Friday, November 24, 2006

Vote Counting

Florida still has a problem counting votes, and provides the best argument for requiring a paper trail to electronic voting machines.

SARASOTA, Fla. -- Touch-screen voting machines were supposed to be the answer, a response to the chaos of the 2000 presidential election.

Instead, the discovery of about 18,000 electronic votes recorded as blank in this month's tight race for Congress has created a new black eye for Florida elections.

A paper trail might have provided clues to what happened Nov. 7, but Florida officials have balked at requiring such backup. The state Legislature repeatedly has killed measures to require a verifiable paper trail, and neither Governor Jeb Bush nor the secretary of state's office has pushed the idea.

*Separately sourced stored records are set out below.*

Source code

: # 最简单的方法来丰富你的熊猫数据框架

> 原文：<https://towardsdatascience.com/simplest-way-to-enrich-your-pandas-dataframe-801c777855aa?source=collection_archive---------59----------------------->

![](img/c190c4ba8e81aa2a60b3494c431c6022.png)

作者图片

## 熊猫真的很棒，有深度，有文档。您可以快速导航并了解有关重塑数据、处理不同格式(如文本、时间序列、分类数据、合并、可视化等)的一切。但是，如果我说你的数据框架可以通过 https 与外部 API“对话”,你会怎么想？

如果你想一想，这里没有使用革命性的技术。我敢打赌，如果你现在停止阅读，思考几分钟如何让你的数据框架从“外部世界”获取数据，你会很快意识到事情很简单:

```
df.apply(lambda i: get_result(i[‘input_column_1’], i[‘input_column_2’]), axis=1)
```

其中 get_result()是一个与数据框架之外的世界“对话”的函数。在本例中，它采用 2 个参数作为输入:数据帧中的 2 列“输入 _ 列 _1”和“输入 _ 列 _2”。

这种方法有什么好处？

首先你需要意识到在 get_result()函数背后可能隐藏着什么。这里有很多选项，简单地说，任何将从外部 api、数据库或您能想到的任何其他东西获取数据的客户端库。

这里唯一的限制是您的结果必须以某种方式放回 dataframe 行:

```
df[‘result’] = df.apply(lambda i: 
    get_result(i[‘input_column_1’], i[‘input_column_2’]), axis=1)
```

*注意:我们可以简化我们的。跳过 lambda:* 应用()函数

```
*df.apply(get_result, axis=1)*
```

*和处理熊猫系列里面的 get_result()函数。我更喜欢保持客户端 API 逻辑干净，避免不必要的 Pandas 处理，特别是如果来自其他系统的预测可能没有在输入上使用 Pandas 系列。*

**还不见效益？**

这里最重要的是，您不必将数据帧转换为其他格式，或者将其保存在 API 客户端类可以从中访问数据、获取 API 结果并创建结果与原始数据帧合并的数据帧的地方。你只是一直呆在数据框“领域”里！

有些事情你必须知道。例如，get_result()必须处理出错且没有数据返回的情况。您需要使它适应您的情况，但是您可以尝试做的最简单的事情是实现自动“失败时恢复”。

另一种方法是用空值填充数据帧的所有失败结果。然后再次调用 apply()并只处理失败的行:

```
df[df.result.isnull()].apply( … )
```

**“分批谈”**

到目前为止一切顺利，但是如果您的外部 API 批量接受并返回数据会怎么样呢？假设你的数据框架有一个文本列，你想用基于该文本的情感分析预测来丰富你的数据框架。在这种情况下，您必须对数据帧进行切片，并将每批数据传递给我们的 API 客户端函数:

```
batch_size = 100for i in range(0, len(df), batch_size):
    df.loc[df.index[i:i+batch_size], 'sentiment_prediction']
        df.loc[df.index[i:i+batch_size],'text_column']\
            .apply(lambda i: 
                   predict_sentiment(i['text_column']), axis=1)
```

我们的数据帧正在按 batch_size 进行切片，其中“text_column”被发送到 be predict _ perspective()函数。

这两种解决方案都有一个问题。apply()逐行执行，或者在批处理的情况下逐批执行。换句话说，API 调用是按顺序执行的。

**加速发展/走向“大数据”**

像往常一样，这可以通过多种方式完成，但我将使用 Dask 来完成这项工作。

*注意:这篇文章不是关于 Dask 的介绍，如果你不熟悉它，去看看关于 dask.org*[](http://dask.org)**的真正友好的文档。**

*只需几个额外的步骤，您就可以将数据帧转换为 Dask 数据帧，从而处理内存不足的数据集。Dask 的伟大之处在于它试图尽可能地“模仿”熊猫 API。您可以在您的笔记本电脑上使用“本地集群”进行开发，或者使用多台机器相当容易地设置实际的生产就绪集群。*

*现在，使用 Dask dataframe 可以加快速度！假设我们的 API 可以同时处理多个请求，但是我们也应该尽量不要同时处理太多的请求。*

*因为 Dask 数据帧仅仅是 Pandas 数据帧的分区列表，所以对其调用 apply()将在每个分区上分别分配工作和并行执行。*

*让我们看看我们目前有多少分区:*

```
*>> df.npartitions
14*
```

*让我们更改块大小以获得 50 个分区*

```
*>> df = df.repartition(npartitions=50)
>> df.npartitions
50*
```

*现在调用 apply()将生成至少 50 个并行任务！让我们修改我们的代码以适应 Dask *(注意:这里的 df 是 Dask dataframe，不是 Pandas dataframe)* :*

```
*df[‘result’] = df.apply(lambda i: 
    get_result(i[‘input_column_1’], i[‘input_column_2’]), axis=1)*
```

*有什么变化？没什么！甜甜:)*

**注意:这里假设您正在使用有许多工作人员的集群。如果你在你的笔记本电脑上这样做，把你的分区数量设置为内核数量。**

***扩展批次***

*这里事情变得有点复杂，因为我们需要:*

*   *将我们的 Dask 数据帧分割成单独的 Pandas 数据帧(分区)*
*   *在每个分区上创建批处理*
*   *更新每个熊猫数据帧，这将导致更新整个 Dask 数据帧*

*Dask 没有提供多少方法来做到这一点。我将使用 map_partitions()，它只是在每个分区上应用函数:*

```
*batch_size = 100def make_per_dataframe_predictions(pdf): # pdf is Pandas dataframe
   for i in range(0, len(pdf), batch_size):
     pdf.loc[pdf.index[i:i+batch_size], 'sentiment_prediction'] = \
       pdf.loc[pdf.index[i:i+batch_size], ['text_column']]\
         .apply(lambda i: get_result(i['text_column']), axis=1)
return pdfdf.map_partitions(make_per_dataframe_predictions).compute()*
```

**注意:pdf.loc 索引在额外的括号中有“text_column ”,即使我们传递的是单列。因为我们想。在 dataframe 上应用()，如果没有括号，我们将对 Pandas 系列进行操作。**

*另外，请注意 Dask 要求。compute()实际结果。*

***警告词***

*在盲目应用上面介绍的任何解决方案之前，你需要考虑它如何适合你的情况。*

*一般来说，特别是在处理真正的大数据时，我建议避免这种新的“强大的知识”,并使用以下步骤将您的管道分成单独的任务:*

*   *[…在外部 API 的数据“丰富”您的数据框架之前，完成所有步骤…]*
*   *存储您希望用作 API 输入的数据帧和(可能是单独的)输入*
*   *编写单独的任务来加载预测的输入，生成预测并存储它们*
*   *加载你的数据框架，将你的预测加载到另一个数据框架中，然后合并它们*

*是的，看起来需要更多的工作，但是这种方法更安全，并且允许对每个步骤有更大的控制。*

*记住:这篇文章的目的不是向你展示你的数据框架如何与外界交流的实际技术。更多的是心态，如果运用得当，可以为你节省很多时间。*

So six years after late-night comedians joked about "bringing democracy to Florida," the state still has not found a way to hold elections without controversy.

Earlier this week, state officials certified Republican Vern Buchanan the winner over Democrat Christine Jennings by 369 votes, or less than 0.02 percent, in the 13th congressional district.

Jennings has contested the election, arguing that touch-screen voting machines had malfunctioned and asking a judge to order a new election. State officials said Wednesday they would test voting machines, including five used in Sarasota County on Election Day, for accuracy.

The high number of blanks, or "undervotes," cast in the race has been questioned. Computer problems are suspected, but finding an answer has been difficult.

Comparatively, only about 1 percent of Sarasota County voters did not make a selection in the senator and governor's race.

Once again, suspicious vote counts favor a Republican. And Republicans don't want paper trails. Why do Republicans hate America?